◆ Problem details ◆
Please report how many lines in these records contain the string "longrightarrow", and give nothing besides the number.

◆ Data for processing ◆
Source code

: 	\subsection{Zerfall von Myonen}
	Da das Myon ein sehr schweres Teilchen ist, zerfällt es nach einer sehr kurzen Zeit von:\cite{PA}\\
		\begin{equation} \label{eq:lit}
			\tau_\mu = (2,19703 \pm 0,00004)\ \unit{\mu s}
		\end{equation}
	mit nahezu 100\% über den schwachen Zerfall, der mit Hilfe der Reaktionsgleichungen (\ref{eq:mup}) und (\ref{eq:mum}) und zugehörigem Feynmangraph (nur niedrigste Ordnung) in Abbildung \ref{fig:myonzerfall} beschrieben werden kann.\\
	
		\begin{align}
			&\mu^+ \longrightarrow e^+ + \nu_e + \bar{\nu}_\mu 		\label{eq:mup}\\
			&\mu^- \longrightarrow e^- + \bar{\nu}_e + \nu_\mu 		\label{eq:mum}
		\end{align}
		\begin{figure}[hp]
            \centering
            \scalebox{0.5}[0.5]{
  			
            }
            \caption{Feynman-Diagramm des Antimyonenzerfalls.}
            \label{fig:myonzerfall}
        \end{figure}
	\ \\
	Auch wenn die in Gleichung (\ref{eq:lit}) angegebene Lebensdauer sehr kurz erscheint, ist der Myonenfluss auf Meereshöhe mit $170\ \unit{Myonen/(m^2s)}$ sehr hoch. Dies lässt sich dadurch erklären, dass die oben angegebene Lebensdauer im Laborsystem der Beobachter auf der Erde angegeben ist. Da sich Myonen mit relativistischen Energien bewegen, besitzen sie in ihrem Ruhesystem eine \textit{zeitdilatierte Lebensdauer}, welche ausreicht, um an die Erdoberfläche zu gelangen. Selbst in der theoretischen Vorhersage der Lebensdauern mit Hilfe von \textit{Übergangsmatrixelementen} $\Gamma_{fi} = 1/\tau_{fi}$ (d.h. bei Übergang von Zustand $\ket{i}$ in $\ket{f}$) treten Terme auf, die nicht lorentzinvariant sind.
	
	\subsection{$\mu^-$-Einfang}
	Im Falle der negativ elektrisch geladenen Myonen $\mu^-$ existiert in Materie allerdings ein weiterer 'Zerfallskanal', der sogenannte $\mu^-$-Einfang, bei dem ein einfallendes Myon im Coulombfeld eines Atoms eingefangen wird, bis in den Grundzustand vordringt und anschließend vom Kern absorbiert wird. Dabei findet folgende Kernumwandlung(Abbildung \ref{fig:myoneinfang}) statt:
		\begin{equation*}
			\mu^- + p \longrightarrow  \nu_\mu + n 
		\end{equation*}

◆ Response area ◆
3